[Extracted records]
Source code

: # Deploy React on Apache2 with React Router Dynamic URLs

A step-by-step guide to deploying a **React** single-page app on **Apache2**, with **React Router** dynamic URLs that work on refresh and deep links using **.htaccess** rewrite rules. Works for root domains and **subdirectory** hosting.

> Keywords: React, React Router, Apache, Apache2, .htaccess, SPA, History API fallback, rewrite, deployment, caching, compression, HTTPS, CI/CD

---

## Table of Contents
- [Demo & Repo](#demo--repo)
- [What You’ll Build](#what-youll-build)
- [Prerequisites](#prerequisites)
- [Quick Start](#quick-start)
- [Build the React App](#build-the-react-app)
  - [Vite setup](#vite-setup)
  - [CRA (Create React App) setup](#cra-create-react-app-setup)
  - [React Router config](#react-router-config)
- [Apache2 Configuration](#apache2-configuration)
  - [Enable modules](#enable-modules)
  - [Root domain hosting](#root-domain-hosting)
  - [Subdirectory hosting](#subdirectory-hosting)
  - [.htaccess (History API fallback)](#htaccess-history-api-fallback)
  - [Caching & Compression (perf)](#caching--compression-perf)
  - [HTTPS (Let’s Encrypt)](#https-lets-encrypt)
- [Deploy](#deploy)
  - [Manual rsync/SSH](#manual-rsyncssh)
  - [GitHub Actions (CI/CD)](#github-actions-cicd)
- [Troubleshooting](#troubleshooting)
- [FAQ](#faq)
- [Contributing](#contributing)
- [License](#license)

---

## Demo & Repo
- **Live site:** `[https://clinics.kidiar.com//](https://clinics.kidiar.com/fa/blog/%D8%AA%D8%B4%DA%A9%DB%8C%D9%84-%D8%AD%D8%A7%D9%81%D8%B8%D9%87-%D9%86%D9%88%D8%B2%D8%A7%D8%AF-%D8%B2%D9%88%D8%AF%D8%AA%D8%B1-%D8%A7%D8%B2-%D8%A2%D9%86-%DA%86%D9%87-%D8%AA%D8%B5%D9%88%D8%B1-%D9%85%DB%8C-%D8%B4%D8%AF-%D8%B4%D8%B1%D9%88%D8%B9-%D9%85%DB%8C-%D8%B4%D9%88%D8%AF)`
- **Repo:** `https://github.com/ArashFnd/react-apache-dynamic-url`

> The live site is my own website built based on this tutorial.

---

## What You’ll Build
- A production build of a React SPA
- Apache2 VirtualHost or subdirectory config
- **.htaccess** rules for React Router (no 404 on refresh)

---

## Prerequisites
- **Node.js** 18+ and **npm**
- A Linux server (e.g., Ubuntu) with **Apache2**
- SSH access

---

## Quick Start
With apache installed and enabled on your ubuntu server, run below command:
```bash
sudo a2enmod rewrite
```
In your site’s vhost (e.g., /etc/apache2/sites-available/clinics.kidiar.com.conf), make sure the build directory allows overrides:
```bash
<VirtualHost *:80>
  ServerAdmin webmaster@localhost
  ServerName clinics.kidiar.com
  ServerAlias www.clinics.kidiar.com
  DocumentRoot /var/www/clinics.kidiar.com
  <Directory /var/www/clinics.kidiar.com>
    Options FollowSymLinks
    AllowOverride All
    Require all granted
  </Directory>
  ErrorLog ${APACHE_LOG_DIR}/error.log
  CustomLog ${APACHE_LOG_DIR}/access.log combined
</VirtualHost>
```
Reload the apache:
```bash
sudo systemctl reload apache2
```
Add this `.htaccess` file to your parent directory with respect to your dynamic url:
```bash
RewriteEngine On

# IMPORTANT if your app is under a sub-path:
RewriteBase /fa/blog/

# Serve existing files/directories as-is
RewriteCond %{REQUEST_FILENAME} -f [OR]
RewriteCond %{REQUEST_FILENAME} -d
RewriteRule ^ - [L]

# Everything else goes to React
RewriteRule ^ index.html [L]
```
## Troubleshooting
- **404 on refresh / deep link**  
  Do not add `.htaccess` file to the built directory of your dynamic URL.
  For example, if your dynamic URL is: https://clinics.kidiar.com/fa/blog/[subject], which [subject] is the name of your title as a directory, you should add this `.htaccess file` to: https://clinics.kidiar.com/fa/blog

EXERCISE REQUIREMENTS: Could you set down, exactly as written, the lines above between the one holding "## Demo & Repo" and the one holding "- Apache2 VirtualHost or subdirectory config", inclusive, and nothing more?

TASK RESPONSE:
## Demo & Repo
- **Live site:** `[https://clinics.kidiar.com//](https://clinics.kidiar.com/fa/blog/%D8%AA%D8%B4%DA%A9%DB%8C%D9%84-%D8%AD%D8%A7%D9%81%D8%B8%D9%87-%D9%86%D9%88%D8%B2%D8%A7%D8%AF-%D8%B2%D9%88%D8%AF%D8%AA%D8%B1-%D8%A7%D8%B2-%D8%A2%D9%86-%DA%86%D9%87-%D8%AA%D8%B5%D9%88%D8%B1-%D9%85%DB%8C-%D8%B4%D8%AF-%D8%B4%D8%B1%D9%88%D8%B9-%D9%85%DB%8C-%D8%B4%D9%88%D8%AF)`
- **Repo:** `https://github.com/ArashFnd/react-apache-dynamic-url`

> The live site is my own website built based on this tutorial.

---

## What You’ll Build
- A production build of a React SPA
- Apache2 VirtualHost or subdirectory config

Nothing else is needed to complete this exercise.